Problem solved by the following steps:

• I downloaded the 3 files from the GNUWin32 project (see "Dependencies on Windows")
• Instead of putting them in \Windows\system32, i found it better to add C:\Program Files (x86)\GnuWin32\bin to the PATH environment variable.
• Then i had a exception message "magic.MagicException: could not find any magic files" at process.py, so when instantiating the wrapper, instead of:

import magic magic.from_file(blah blah blah) I used

import magic m = magic.Magic(magic_file=r'C:\Program Files (x86)\GnuWin32\share\misc\magic', mime=True) m.from_file(blah blah blah)

[allewwaly]

What's confusing is that the report only contains results of process modules such as info, target, strings, statics and Virustototal. Other modules including behavior, debug, dropped files and network are all empty. Besides, during the running process, the debug always outputs "analysis not completed yet" and it ends with timeout. I've tried various samples and manually complete some samples to test, but they all seems to unable to complete and come to timeout in the end.

[allewwaly]

What's confusing is that the report only contains results of process modules such as info, target, strings, statics and Virustototal. Other modules including behavior, debug, dropped files and network are all empty.
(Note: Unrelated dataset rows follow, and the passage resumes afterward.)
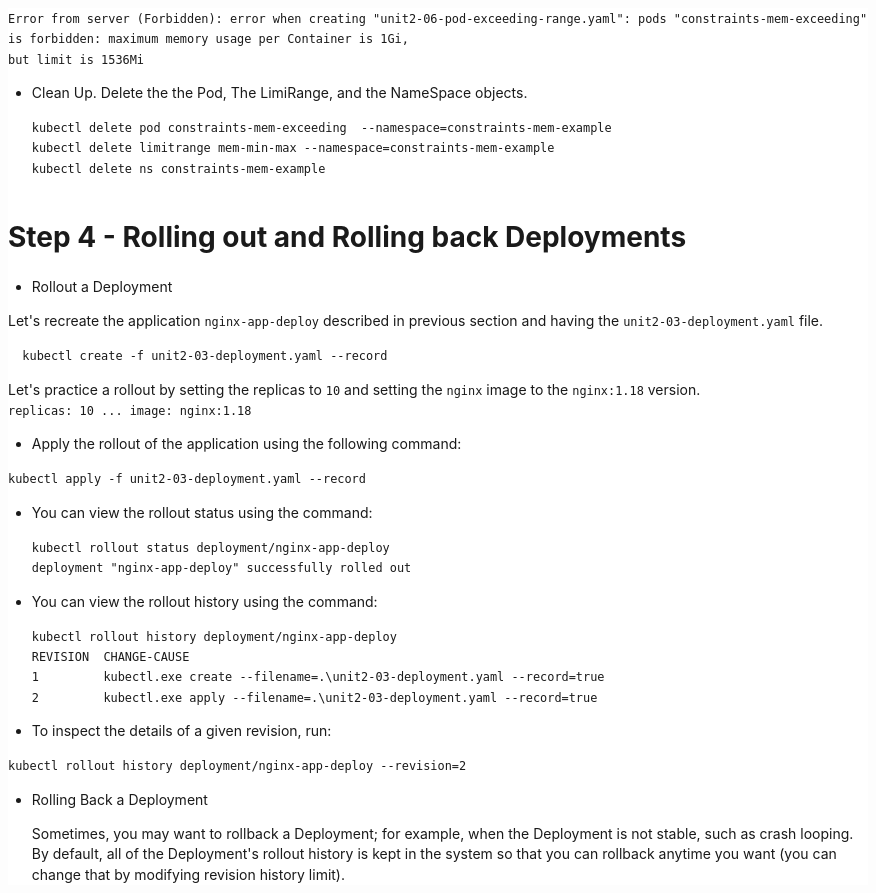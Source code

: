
   ```shell
  Error from server (Forbidden): error when creating "unit2-06-pod-exceeding-range.yaml": pods "constraints-mem-exceeding" is forbidden: maximum memory usage per Container is 1Gi, 
  but limit is 1536Mi
  ```
- Clean Up. Delete the the Pod, The LimiRange, and the NameSpace objects.
  ```
  kubectl delete pod constraints-mem-exceeding  --namespace=constraints-mem-example
  kubectl delete limitrange mem-min-max --namespace=constraints-mem-example
  kubectl delete ns constraints-mem-example
  ```

# Step 4 - Rolling out and Rolling back Deployments

- Rollout a Deployment

 Let's recreate the application `nginx-app-deploy` described in previous section and having the `unit2-03-deployment.yaml` file.
  ```
    kubectl create -f unit2-03-deployment.yaml --record
  ```  
 Let's practice a rollout by setting the replicas to `10` and setting the `nginx` image to the `nginx:1.18` version.  
    ```
      replicas: 10
      ...
      image: nginx:1.18
    ```
  - Apply the rollout of the application using the following command:
   ```
   kubectl apply -f unit2-03-deployment.yaml --record
   ```
  - You can view the rollout status using the command:
    ```shell
    kubectl rollout status deployment/nginx-app-deploy
    deployment "nginx-app-deploy" successfully rolled out
    ```
  - You can view the rollout history using the command:
    ```shell
    kubectl rollout history deployment/nginx-app-deploy
    REVISION  CHANGE-CAUSE
    1         kubectl.exe create --filename=.\unit2-03-deployment.yaml --record=true
    2         kubectl.exe apply --filename=.\unit2-03-deployment.yaml --record=true
    ```
  - To inspect the details of a given revision, run:
  ```shell
  kubectl rollout history deployment/nginx-app-deploy --revision=2
  ```
- Rolling Back a Deployment

   Sometimes, you may want to rollback a Deployment; for example, when the Deployment is not stable, such as crash looping. By default, all of the Deployment's rollout history is kept in the system so that you can rollback anytime you want (you can change that by modifying revision history limit).

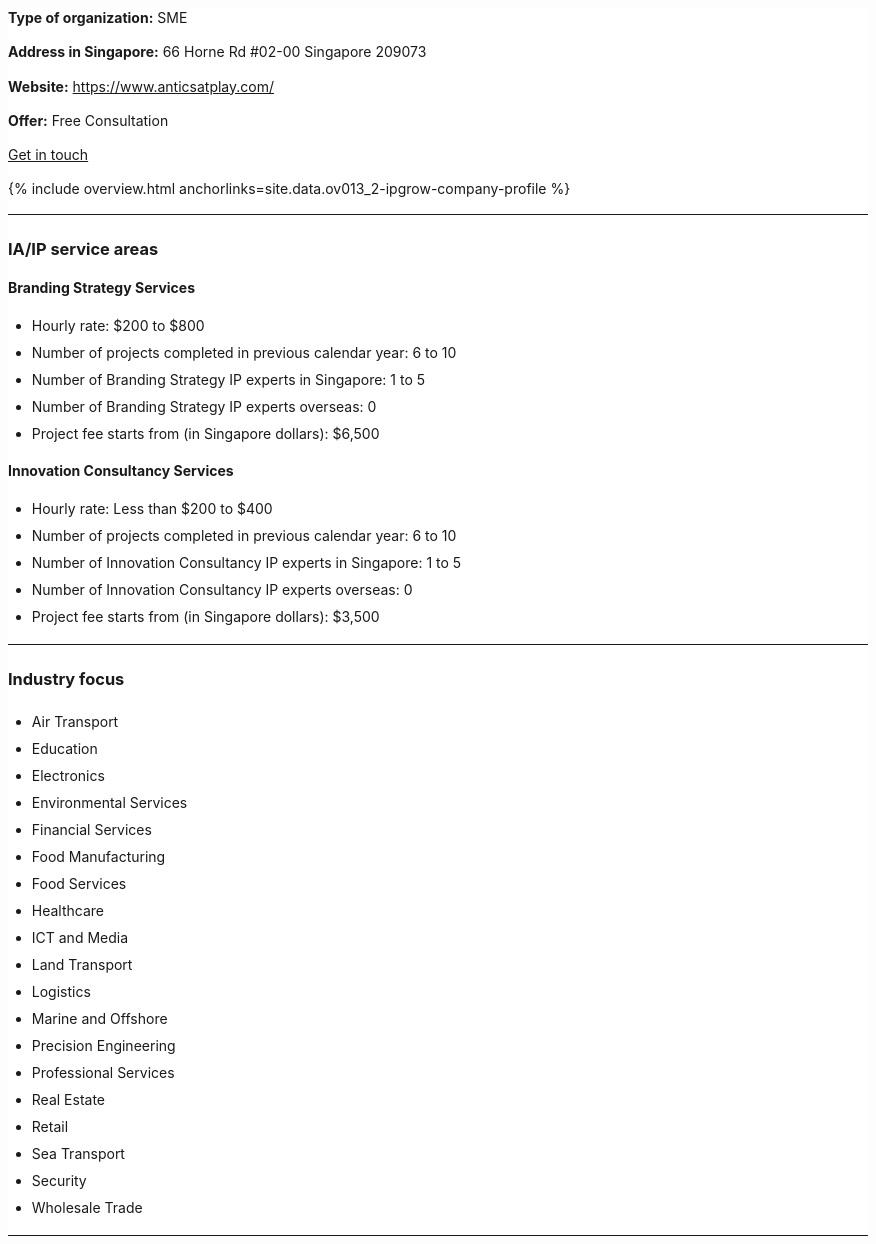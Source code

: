 
<b>Type of organization:</b> SME

<b>Address in Singapore:</b> 66 Horne Rd #02-00 Singapore 209073

<b>Website:</b> <a href='https://www.anticsatplay.com/'>https://www.anticsatplay.com/</a>

<b>Offer:</b> Free Consultation

<a class='btn' href='https://form.gov.sg/67d7cd0f81e364b0706ab983' target='_blank' rel='noopener'>Get in touch</a>

{% include overview.html anchorlinks=site.data.ov013_2-ipgrow-company-profile %}

---
<a name='ip-related-service-areas'></a>
### IA/IP service areas

**Branding Strategy Services**

<ul>
<li style='line-height: 27px; margin: 0px 0px !important'>Hourly rate:  $200 to $800</li>
<li style='line-height: 27px; margin: 0px 0px !important'>Number of projects completed in previous calendar year: 6 to 10</li>
<li style='line-height: 27px; margin: 0px 0px !important'>Number of Branding Strategy IP experts in Singapore: 1 to 5</li>
<li style='line-height: 27px; margin: 0px 0px !important'>Number of Branding Strategy IP experts overseas: 0</li>
<li style='line-height: 27px; margin: 0px 0px !important'>Project fee starts from (in Singapore dollars):  $6,500</li>
</ul>

**Innovation Consultancy Services**

<ul>
<li style='line-height: 27px; margin: 0px 0px !important'>Hourly rate:  Less than $200 to $400</li>
<li style='line-height: 27px; margin: 0px 0px !important'>Number of projects completed in previous calendar year: 6 to 10</li>
<li style='line-height: 27px; margin: 0px 0px !important'>Number of Innovation Consultancy IP experts in Singapore: 1 to 5</li>
<li style='line-height: 27px; margin: 0px 0px !important'>Number of Innovation Consultancy IP experts overseas: 0</li>
<li style='line-height: 27px; margin: 0px 0px !important'>Project fee starts from (in Singapore dollars):  $3,500</li>
</ul>

---
<a name='industry-focus'></a>
### Industry focus

<ul><li style='line-height: 27px; margin: 0px 0px !important'> Air Transport</li><li style='line-height: 27px; margin: 0px 0px !important'>Education</li><li style='line-height: 27px; margin: 0px 0px !important'>Electronics</li><li style='line-height: 27px; margin: 0px 0px !important'>Environmental Services</li><li style='line-height: 27px; margin: 0px 0px !important'>Financial Services</li><li style='line-height: 27px; margin: 0px 0px !important'>Food Manufacturing</li><li style='line-height: 27px; margin: 0px 0px !important'>Food Services</li><li style='line-height: 27px; margin: 0px 0px !important'>Healthcare</li><li style='line-height: 27px; margin: 0px 0px !important'>ICT and Media</li><li style='line-height: 27px; margin: 0px 0px !important'>Land Transport</li><li style='line-height: 27px; margin: 0px 0px !important'>Logistics</li><li style='line-height: 27px; margin: 0px 0px !important'>Marine and Offshore</li><li style='line-height: 27px; margin: 0px 0px !important'>Precision Engineering</li><li style='line-height: 27px; margin: 0px 0px !important'>Professional Services</li><li style='line-height: 27px; margin: 0px 0px !important'>Real Estate</li><li style='line-height: 27px; margin: 0px 0px !important'>Retail</li><li style='line-height: 27px; margin: 0px 0px !important'>Sea Transport</li><li style='line-height: 27px; margin: 0px 0px !important'>Security</li><li style='line-height: 27px; margin: 0px 0px !important'>Wholesale Trade</li></ul>

---
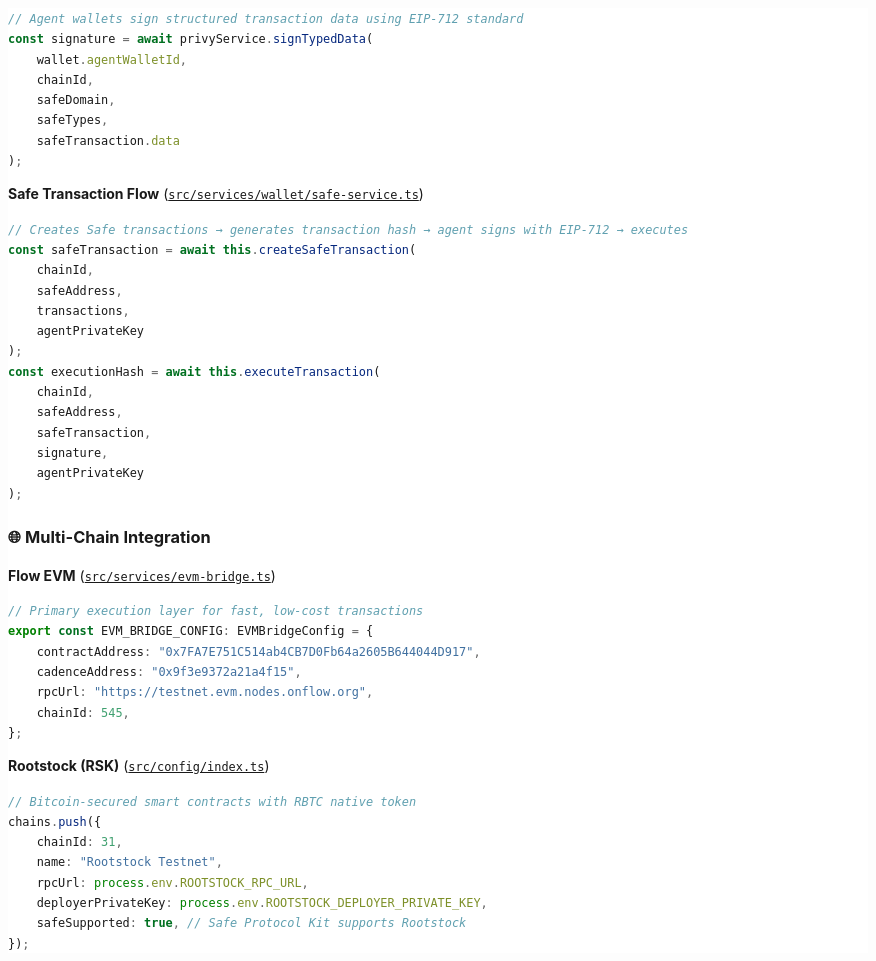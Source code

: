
 ```typescript
// Agent wallets sign structured transaction data using EIP-712 standard
const signature = await privyService.signTypedData(
	wallet.agentWalletId,
	chainId,
	safeDomain,
	safeTypes,
	safeTransaction.data
);
```

**Safe Transaction Flow** ([`src/services/wallet/safe-service.ts`](src/services/wallet/safe-service.ts))

```typescript
// Creates Safe transactions → generates transaction hash → agent signs with EIP-712 → executes
const safeTransaction = await this.createSafeTransaction(
	chainId,
	safeAddress,
	transactions,
	agentPrivateKey
);
const executionHash = await this.executeTransaction(
	chainId,
	safeAddress,
	safeTransaction,
	signature,
	agentPrivateKey
);
```

### 🌐 Multi-Chain Integration

**Flow EVM** ([`src/services/evm-bridge.ts`](src/services/evm-bridge.ts))

```typescript
// Primary execution layer for fast, low-cost transactions
export const EVM_BRIDGE_CONFIG: EVMBridgeConfig = {
	contractAddress: "0x7FA7E751C514ab4CB7D0Fb64a2605B644044D917",
	cadenceAddress: "0x9f3e9372a21a4f15",
	rpcUrl: "https://testnet.evm.nodes.onflow.org",
	chainId: 545,
};
```

**Rootstock (RSK)** ([`src/config/index.ts`](src/config/index.ts))

```typescript
// Bitcoin-secured smart contracts with RBTC native token
chains.push({
	chainId: 31,
	name: "Rootstock Testnet",
	rpcUrl: process.env.ROOTSTOCK_RPC_URL,
	deployerPrivateKey: process.env.ROOTSTOCK_DEPLOYER_PRIVATE_KEY,
	safeSupported: true, // Safe Protocol Kit supports Rootstock
});
```
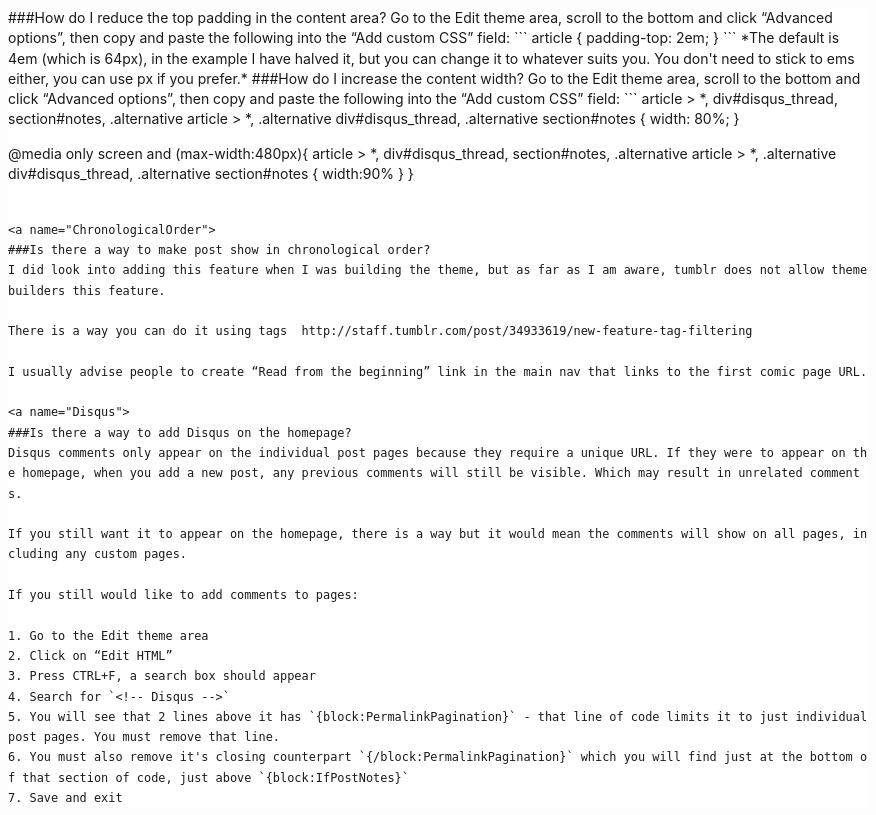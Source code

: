 <a name="ContentTopPadding">
###How do I reduce the top padding in the content area?
Go to the Edit theme area, scroll to the bottom and click “Advanced options”, then copy and paste the following into the “Add custom CSS” field:
```
article { padding-top: 2em; }
```
*The default is 4em (which is 64px), in the example I have halved it, but you can change it to whatever suits you. You don't need to stick to ems either, you can use px if you prefer.*

<a name="ContentWidth">
###How do I increase the content width?
Go to the Edit theme area, scroll to the bottom and click “Advanced options”, then copy and paste the following into the “Add custom CSS” field:
```
article > *, div#disqus_thread, section#notes,
.alternative article > *, .alternative div#disqus_thread, .alternative section#notes {
  width: 80%;
}

@media only screen and (max-width:480px){
  article > *, div#disqus_thread, section#notes,
  .alternative article > *, .alternative div#disqus_thread, .alternative section#notes {
    width:90%
  }
}
```

<a name="ChronologicalOrder">
###Is there a way to make post show in chronological order?
I did look into adding this feature when I was building the theme, but as far as I am aware, tumblr does not allow theme builders this feature.

There is a way you can do it using tags  http://staff.tumblr.com/post/34933619/new-feature-tag-filtering

I usually advise people to create “Read from the beginning” link in the main nav that links to the first comic page URL. 

<a name="Disqus">
###Is there a way to add Disqus on the homepage?
Disqus comments only appear on the individual post pages because they require a unique URL. If they were to appear on the homepage, when you add a new post, any previous comments will still be visible. Which may result in unrelated comments. 

If you still want it to appear on the homepage, there is a way but it would mean the comments will show on all pages, including any custom pages. 

If you still would like to add comments to pages: 

1. Go to the Edit theme area
2. Click on “Edit HTML”
3. Press CTRL+F, a search box should appear
4. Search for `<!-- Disqus -->`
5. You will see that 2 lines above it has `{block:PermalinkPagination}` - that line of code limits it to just individual post pages. You must remove that line.
6. You must also remove it's closing counterpart `{/block:PermalinkPagination}` which you will find just at the bottom of that section of code, just above `{block:IfPostNotes}` 
7. Save and exit
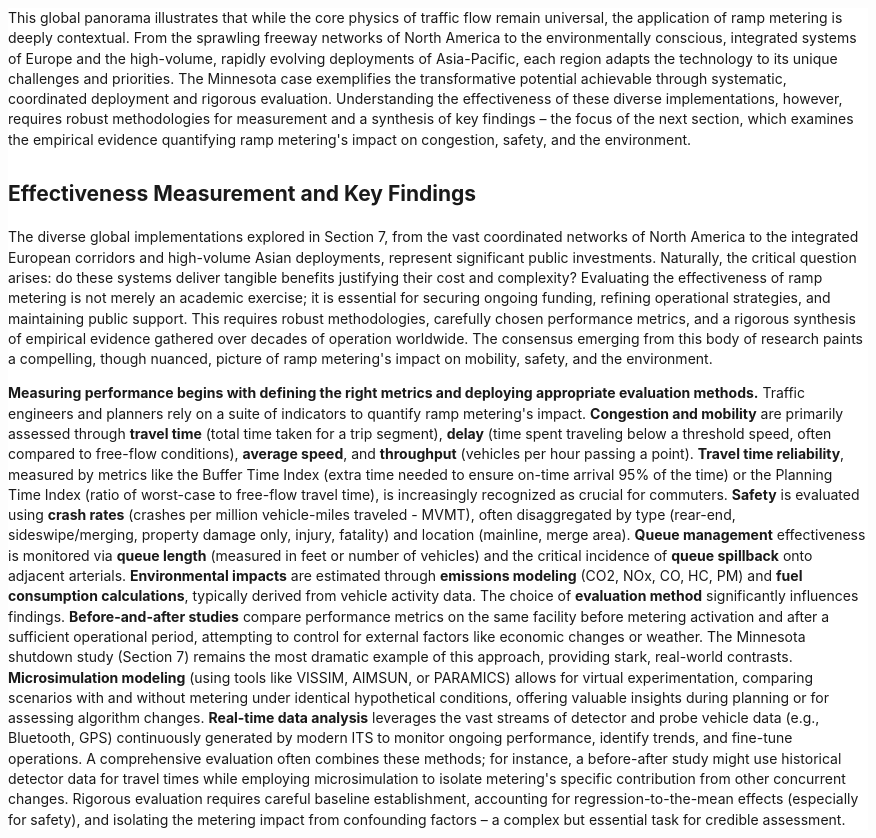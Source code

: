 This global panorama illustrates that while the core physics of traffic flow remain universal, the application of ramp metering is deeply contextual. From the sprawling freeway networks of North America to the environmentally conscious, integrated systems of Europe and the high-volume, rapidly evolving deployments of Asia-Pacific, each region adapts the technology to its unique challenges and priorities. The Minnesota case exemplifies the transformative potential achievable through systematic, coordinated deployment and rigorous evaluation. Understanding the effectiveness of these diverse implementations, however, requires robust methodologies for measurement and a synthesis of key findings – the focus of the next section, which examines the empirical evidence quantifying ramp metering's impact on congestion, safety, and the environment.

## Effectiveness Measurement and Key Findings

The diverse global implementations explored in Section 7, from the vast coordinated networks of North America to the integrated European corridors and high-volume Asian deployments, represent significant public investments. Naturally, the critical question arises: do these systems deliver tangible benefits justifying their cost and complexity? Evaluating the effectiveness of ramp metering is not merely an academic exercise; it is essential for securing ongoing funding, refining operational strategies, and maintaining public support. This requires robust methodologies, carefully chosen performance metrics, and a rigorous synthesis of empirical evidence gathered over decades of operation worldwide. The consensus emerging from this body of research paints a compelling, though nuanced, picture of ramp metering's impact on mobility, safety, and the environment.

**Measuring performance begins with defining the right metrics and deploying appropriate evaluation methods.** Traffic engineers and planners rely on a suite of indicators to quantify ramp metering's impact. **Congestion and mobility** are primarily assessed through **travel time** (total time taken for a trip segment), **delay** (time spent traveling below a threshold speed, often compared to free-flow conditions), **average speed**, and **throughput** (vehicles per hour passing a point). **Travel time reliability**, measured by metrics like the Buffer Time Index (extra time needed to ensure on-time arrival 95% of the time) or the Planning Time Index (ratio of worst-case to free-flow travel time), is increasingly recognized as crucial for commuters. **Safety** is evaluated using **crash rates** (crashes per million vehicle-miles traveled - MVMT), often disaggregated by type (rear-end, sideswipe/merging, property damage only, injury, fatality) and location (mainline, merge area). **Queue management** effectiveness is monitored via **queue length** (measured in feet or number of vehicles) and the critical incidence of **queue spillback** onto adjacent arterials. **Environmental impacts** are estimated through **emissions modeling** (CO2, NOx, CO, HC, PM) and **fuel consumption calculations**, typically derived from vehicle activity data. The choice of **evaluation method** significantly influences findings. **Before-and-after studies** compare performance metrics on the same facility before metering activation and after a sufficient operational period, attempting to control for external factors like economic changes or weather. The Minnesota shutdown study (Section 7) remains the most dramatic example of this approach, providing stark, real-world contrasts. **Microsimulation modeling** (using tools like VISSIM, AIMSUN, or PARAMICS) allows for virtual experimentation, comparing scenarios with and without metering under identical hypothetical conditions, offering valuable insights during planning or for assessing algorithm changes. **Real-time data analysis** leverages the vast streams of detector and probe vehicle data (e.g., Bluetooth, GPS) continuously generated by modern ITS to monitor ongoing performance, identify trends, and fine-tune operations. A comprehensive evaluation often combines these methods; for instance, a before-after study might use historical detector data for travel times while employing microsimulation to isolate metering's specific contribution from other concurrent changes. Rigorous evaluation requires careful baseline establishment, accounting for regression-to-the-mean effects (especially for safety), and isolating the metering impact from confounding factors – a complex but essential task for credible assessment.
Besides, during the running process, the debug always outputs "analysis not completed yet" and it ends with timeout. I've tried various samples and manually complete some samples to test, but they all seems to unable to complete and come to timeout in the end.

Problem solved again by allowing python to access both private and public network in windows firewall :). Looks like agent cannot transfer the results back when public network access is denies by firewall.